Negli ultimi anni la pandemia di COVID-19 ha messo a dura prova le nostre esistenze e ha avuto un tragico impatto in tutto il pianeta, testimoniando come un singolo evento possa scatenare in modo sistemico molteplici e non sempre scontati effetti. L’esperienza vissuta ha permesso di riconoscere in maniera globale che ciò che è in crisi è il nostro modo di intendere il mondo e di relazionarci tra noi, sollecitandoci a mettere in discussione i nostri modi di vivere, per ridisegnare le nostre società in modo più sostenibile.
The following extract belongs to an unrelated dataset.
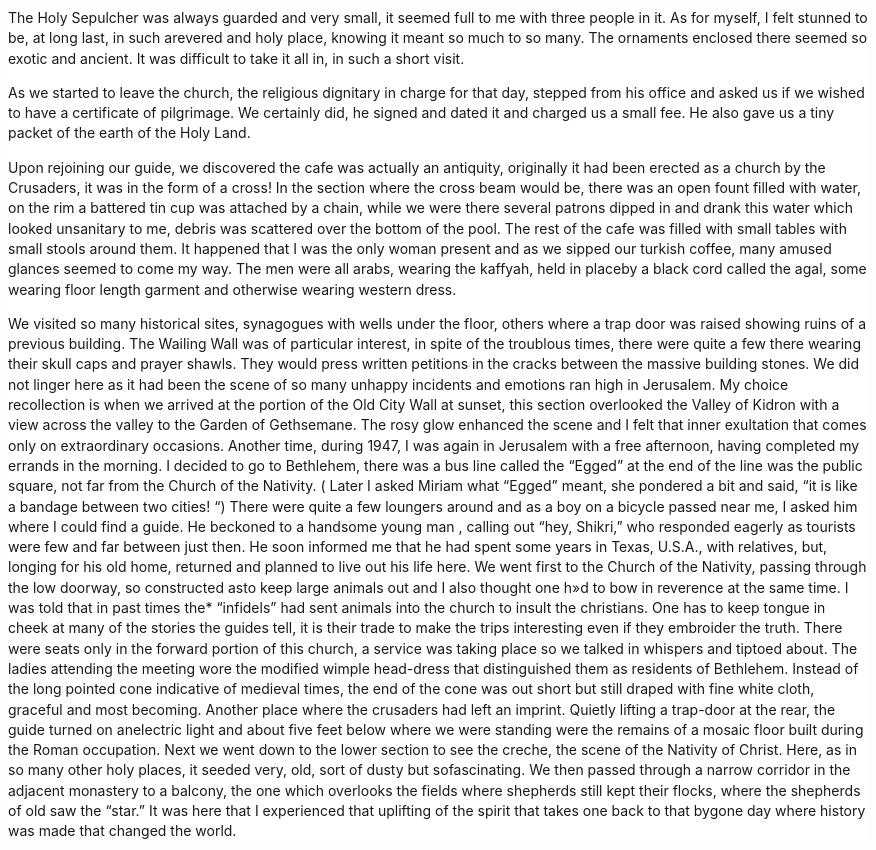 The Holy Sepulcher was always guarded and very small, it seemed full to me with three people in it. As for myself, I felt stunned to be, at long last, in such arevered and holy place, knowing it  meant so much to so many. The ornaments enclosed there seemed so exotic and ancient.  It was difficult to take it all in, in such a short visit.  

As we started to leave the church, the religious dignitary in charge for that day, stepped from his office and asked us if we wished to have a certificate of pilgrimage.  We certainly did, he signed and dated it and charged us a small fee.  He also gave us a tiny packet of the earth of the Holy Land.  

Upon rejoining our guide, we discovered the cafe was actually an antiquity, originally it had been erected as a church by the Crusaders, it was in the form of a cross!  In the section where the cross beam would be, there was an open fount filled with water, on the rim a battered tin cup was attached by a chain, while we were there several patrons dipped in and drank this water which looked unsanitary to me, debris was scattered over the bottom of the pool. The rest of the cafe was filled with small tables with small stools around them.  It happened that I was the only woman present and as we sipped our turkish coffee, many amused glances seemed to come my way.  The men were all arabs, wearing the kaffyah, held in placeby a black cord called the agal, some wearing floor length garment and otherwise wearing western dress.  

We visited so many historical sites, synagogues with wells under the floor, others where a trap door was raised showing ruins of a previous building. The Wailing Wall was of particular interest, in spite of the troublous times, there were quite a few there wearing their skull caps and prayer shawls.  They would press written petitions in the cracks between the massive building stones.  We did not linger here as it had been the scene of so many unhappy incidents and emotions ran high in Jerusalem. My choice recollection is when we arrived at the portion of the Old City Wall at sunset, this section overlooked the Valley of Kidron with a view across the valley to the Garden of Gethsemane.  The rosy glow enhanced the scene and I felt that inner exultation that comes only on extraordinary occasions. Another time, during 1947, I was again in Jerusalem with a free afternoon, having completed my errands in the morning.  I decided to go to Bethlehem, there was a bus line called the “Egged” at the end of the line was the public square, not far from the Church of the Nativity.  ( Later I asked Miriam what “Egged” meant, she pondered a bit and said, “it is like a bandage between two cities! “) There were quite a few loungers around and as a boy on a bicycle passed near me, I asked him where I could find a guide.  He beckoned to a handsome young man , calling out “hey, Shikri,” who responded eagerly as tourists were few and far between just then. He soon informed me that he had spent some years in Texas, U.S.A., with relatives, but, longing for his old home, returned and planned to live out his life here. We went first to the Church of the Nativity, passing through the low doorway, so constructed asto keep large animals out and I also thought one h»d to bow in reverence at the same time.  I was told that in past times the* “infidels” had sent animals into the church to insult the christians.  One has to keep tongue in cheek at many of the stories the guides tell, it is their trade to make the trips interesting even if they embroider the truth.  There were seats only in the forward portion of this church, a service was taking place so we talked in whispers and tiptoed about.  The ladies attending the meeting wore the modified wimple head-dress that distinguished them as residents of Bethlehem. Instead of the long pointed cone indicative of medieval times, the end of the cone was out short but still draped with fine white cloth, graceful and most becoming. Another place where the crusaders had left an imprint. Quietly lifting a trap-door at the rear, the guide turned on anelectric light and about five feet below where we were standing were the remains of a mosaic floor built during the Roman occupation.  Next we went down to the lower section to see the creche, the scene of the Nativity of Christ.  Here, as in so many other holy places, it seeded very, old, sort of dusty but sofascinating. We then passed through a narrow corridor in the adjacent monastery to a balcony, the one which overlooks the fields where shepherds still kept their flocks, where the shepherds of old saw the “star.”  It was here that I experienced that uplifting of the spirit that takes one back to that bygone day where history was made that changed the world.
Per far questo è necessario “il potere trasformante dell’educazione” (De Certeau, 2010, p. 30), driver efficace di umanizzazione, contro la cultura individualistica e dell’indifferenza.
Un mondo diverso è possibile, è da costruire insieme, coltivando l’educazione, per ricreare un tessuto di relazioni solidali, incidendo sulla mente e nel cuore della società per far fiorire l’umanità di oggi e di domani nel segno della fraternità, per custodire lo sviluppo verso un futuro autenticamente sostenibile, in grado di cogliere e apprezzare la nostra comune appartenenza alla rete della vita. Nella prospettiva della sostenibilità l’educazione può consentire di scoprire e comprendere le interdipendenze che contraddistinguono il futuro dell’umano sul pianeta, di acquisire le categorie del cambiamento, della transizione e del rischio che connotano il nostro tempo; di aprire la strada a una partecipazione attiva e consapevole, intrisa di responsabilità e di valori condivisi, per una “fertile convivenza” nel mondo (Guerra, 2020).